A practical remedy is to opt for smaller data types like float32 or float16, which roughly halve the memory needed with each reduction. In some cases, more specialized techniques like embedding quantization or Matryoshka embedding models can vastly reduce memory footprint without significantly harming performance.

However, lowering precision can lead to accuracy issues, depending on the domain and use case. My advice is to start with higher precision (e.g., float64) and then evaluate whether using float32 or float16 impacts your results. This is especially easy to experiment with in libraries like Polars, where data type conversion is efficient, and you can leverage functions like .cast(pl.Float32) to test smaller types.

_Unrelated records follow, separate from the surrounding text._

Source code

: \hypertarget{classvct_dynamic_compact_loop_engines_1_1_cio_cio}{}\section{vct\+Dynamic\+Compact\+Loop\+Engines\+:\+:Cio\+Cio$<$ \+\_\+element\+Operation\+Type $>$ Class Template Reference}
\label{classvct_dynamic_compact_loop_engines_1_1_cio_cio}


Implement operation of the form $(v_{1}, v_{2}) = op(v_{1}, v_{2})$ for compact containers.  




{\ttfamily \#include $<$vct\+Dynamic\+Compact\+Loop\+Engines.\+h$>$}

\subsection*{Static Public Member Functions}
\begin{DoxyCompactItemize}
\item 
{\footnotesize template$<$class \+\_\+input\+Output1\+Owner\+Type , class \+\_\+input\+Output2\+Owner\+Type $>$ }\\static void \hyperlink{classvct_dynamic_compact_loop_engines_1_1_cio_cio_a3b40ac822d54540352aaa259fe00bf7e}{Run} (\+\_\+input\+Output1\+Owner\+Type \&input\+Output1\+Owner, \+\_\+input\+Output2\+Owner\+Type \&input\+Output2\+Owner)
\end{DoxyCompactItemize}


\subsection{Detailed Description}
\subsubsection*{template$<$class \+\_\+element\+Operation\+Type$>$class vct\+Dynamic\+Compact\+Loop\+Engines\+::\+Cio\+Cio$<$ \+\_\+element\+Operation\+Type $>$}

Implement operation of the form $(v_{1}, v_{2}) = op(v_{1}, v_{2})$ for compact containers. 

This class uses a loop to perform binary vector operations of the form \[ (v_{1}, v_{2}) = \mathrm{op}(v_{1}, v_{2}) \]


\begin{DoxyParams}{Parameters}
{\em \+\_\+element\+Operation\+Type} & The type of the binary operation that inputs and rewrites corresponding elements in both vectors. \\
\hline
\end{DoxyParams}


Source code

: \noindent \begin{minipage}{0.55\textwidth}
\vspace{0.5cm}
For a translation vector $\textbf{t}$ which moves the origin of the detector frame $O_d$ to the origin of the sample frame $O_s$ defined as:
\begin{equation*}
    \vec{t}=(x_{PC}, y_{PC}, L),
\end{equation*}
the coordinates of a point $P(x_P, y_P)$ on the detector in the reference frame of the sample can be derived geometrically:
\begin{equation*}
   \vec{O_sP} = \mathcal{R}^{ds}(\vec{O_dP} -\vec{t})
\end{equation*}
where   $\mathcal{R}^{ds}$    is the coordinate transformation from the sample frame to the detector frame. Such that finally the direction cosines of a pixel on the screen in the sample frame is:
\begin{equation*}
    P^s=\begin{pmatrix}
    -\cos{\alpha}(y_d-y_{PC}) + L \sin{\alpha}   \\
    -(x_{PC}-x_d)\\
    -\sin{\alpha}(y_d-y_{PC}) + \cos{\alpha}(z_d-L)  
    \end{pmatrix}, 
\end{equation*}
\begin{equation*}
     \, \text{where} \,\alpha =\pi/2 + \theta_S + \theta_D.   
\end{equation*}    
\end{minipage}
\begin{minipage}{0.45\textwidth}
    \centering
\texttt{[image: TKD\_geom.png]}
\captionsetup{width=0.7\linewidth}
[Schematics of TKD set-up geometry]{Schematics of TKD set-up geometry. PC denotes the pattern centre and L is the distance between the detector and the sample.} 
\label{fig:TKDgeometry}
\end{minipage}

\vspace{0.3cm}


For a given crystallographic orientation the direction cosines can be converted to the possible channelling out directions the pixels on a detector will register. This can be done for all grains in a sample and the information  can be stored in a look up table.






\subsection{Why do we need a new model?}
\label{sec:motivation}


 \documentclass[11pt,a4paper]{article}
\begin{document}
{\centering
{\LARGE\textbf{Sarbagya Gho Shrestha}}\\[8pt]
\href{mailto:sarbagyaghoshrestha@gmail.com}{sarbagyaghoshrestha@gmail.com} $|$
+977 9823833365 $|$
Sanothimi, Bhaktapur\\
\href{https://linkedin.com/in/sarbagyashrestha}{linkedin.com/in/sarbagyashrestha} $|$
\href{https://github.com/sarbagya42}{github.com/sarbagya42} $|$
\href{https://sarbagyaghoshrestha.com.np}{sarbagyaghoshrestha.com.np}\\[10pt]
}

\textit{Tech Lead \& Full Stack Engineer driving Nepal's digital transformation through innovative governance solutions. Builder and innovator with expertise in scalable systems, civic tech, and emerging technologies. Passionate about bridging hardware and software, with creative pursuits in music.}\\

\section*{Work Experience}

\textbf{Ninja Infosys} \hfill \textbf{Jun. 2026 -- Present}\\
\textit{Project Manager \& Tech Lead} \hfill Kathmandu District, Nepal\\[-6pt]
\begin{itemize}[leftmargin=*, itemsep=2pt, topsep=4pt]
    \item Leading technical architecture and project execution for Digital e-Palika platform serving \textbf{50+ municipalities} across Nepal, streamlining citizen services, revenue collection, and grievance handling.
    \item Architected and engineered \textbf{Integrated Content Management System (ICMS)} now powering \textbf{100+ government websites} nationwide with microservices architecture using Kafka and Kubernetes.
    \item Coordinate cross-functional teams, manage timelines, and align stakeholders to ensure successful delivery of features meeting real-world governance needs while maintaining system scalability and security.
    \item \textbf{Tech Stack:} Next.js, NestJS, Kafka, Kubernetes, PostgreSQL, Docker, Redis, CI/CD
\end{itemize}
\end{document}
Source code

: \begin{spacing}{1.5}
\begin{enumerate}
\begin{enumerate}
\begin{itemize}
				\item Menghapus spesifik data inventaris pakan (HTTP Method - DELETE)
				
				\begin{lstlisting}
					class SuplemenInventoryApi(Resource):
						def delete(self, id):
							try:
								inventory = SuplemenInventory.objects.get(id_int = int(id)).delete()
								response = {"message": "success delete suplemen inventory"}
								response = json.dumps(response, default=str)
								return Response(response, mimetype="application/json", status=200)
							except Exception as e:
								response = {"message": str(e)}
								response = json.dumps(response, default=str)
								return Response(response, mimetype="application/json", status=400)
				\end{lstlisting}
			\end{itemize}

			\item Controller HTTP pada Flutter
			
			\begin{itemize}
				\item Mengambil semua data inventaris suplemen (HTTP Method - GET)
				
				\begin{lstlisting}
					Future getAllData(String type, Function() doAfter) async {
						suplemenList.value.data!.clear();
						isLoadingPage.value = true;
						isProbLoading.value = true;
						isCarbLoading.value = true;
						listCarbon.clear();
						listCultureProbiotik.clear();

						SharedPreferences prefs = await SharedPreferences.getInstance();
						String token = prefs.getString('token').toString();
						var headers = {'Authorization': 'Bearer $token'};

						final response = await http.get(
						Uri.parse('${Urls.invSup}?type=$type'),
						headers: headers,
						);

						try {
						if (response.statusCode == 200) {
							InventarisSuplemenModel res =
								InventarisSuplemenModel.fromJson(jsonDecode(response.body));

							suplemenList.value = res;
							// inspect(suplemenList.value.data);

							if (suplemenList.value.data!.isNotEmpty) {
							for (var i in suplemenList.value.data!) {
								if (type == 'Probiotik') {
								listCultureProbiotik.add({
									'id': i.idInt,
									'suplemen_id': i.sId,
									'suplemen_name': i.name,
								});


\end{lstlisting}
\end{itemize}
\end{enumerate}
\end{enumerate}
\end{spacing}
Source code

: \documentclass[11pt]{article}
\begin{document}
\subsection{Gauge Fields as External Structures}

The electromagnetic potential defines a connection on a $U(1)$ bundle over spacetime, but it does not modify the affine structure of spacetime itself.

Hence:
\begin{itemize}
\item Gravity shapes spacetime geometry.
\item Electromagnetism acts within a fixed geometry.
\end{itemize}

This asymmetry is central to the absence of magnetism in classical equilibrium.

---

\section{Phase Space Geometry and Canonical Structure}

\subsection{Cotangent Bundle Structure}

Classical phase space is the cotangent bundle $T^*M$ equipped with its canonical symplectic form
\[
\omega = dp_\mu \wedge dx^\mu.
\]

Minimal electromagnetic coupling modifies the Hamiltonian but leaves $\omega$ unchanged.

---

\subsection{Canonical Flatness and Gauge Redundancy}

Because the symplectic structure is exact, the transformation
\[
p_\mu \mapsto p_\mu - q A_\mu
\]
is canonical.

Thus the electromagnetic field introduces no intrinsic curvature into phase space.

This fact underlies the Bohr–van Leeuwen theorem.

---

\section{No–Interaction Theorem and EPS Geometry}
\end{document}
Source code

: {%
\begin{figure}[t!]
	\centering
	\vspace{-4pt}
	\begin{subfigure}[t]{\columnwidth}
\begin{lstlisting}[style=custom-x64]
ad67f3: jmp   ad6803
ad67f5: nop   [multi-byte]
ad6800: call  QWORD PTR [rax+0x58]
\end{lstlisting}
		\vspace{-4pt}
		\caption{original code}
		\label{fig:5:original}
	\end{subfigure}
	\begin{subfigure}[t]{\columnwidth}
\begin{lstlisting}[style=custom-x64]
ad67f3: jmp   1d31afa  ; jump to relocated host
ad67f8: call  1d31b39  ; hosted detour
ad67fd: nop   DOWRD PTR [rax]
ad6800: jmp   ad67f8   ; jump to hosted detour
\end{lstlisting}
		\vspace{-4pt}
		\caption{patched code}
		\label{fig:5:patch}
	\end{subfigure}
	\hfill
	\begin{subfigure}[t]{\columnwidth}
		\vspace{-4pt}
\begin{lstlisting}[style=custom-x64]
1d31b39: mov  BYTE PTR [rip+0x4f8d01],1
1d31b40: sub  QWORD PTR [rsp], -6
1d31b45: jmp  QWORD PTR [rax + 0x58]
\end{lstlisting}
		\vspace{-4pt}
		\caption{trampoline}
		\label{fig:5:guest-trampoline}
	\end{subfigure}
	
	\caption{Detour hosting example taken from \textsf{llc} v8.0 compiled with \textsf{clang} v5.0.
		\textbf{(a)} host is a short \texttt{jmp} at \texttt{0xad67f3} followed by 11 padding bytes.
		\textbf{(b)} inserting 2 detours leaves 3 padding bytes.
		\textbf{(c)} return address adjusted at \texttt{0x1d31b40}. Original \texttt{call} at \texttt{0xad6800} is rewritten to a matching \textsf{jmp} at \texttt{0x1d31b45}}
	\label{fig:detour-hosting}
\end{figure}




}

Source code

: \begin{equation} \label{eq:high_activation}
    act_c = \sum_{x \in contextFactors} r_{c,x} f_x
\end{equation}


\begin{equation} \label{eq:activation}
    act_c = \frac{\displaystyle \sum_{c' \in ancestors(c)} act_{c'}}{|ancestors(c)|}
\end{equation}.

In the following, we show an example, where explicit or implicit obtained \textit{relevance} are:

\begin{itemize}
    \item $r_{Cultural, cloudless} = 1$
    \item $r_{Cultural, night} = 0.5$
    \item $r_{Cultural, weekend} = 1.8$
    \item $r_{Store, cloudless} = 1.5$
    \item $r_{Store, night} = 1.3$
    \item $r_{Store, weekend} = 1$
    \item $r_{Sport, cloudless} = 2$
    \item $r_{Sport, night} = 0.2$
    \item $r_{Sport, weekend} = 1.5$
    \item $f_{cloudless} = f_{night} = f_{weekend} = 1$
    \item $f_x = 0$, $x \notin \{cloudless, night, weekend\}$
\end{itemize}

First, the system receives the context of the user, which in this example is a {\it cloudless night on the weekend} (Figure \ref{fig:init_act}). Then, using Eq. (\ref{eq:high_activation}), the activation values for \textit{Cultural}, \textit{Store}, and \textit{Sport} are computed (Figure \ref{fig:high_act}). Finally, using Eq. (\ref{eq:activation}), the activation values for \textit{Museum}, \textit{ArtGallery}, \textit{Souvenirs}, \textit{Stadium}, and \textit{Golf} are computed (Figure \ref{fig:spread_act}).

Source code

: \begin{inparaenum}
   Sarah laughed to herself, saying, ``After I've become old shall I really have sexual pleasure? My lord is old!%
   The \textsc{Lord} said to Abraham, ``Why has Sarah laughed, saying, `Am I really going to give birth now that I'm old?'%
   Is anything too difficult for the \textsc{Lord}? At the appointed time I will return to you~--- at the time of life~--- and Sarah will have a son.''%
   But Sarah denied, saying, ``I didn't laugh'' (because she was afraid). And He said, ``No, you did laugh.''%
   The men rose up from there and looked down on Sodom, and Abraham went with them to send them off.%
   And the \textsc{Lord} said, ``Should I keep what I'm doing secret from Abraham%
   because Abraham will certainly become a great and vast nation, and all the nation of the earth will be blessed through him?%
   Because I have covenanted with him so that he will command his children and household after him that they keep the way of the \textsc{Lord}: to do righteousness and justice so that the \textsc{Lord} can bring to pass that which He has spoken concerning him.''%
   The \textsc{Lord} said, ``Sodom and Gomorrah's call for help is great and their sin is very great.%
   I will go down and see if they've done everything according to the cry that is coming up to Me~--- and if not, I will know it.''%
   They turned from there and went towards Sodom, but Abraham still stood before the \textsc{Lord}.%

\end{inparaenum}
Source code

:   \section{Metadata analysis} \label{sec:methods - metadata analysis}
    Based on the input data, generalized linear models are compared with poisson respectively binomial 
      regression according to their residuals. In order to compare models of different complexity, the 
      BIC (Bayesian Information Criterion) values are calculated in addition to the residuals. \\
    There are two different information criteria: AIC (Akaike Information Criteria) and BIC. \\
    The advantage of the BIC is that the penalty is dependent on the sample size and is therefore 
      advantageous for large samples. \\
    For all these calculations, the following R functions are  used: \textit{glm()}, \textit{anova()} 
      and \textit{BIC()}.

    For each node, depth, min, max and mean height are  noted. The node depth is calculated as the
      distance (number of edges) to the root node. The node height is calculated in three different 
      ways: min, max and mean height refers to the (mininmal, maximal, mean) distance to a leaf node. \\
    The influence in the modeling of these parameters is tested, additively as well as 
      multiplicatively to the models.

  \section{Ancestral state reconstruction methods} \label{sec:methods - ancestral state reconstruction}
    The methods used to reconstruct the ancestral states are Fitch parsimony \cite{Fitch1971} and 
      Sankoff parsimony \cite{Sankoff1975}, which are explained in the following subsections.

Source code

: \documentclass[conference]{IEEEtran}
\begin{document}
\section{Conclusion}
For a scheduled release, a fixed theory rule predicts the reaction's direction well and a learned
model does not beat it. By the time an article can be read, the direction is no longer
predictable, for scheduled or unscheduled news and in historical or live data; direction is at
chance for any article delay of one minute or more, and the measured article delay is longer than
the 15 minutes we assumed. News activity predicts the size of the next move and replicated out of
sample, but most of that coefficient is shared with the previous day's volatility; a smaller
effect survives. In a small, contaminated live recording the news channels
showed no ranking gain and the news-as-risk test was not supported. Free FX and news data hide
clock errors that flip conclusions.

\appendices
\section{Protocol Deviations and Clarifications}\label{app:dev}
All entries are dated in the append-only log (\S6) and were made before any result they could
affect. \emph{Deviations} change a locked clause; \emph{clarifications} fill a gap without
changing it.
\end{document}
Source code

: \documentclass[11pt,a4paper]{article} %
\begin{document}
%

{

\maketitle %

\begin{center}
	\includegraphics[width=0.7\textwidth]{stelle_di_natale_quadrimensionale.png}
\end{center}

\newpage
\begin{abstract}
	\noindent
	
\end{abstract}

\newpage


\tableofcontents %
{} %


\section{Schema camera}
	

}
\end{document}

To measure memory usage in Polars, you can use the built-in method to calculate memory footprint per DataFrame:

import polars as pl
from polars import DataFrame

df = DataFrame({"feature": [1.0] * 10_000_000})

# Float64 (default)
float64_memory = df.estimated_size(unit='mb')

# Convert to Float32 and measure again
df_float32 = df.with_columns(df["feature"].cast(pl.Float32))
float32_memory = df_float32.estimated_size(unit='mb')

print(f"Float64 Memory: {float64_memory} MB")
print(f"Float32 Memory: {float32_memory} MB")

Output:

Float64 Memory: 76.29 MB
Float32 Memory: 38.15 MB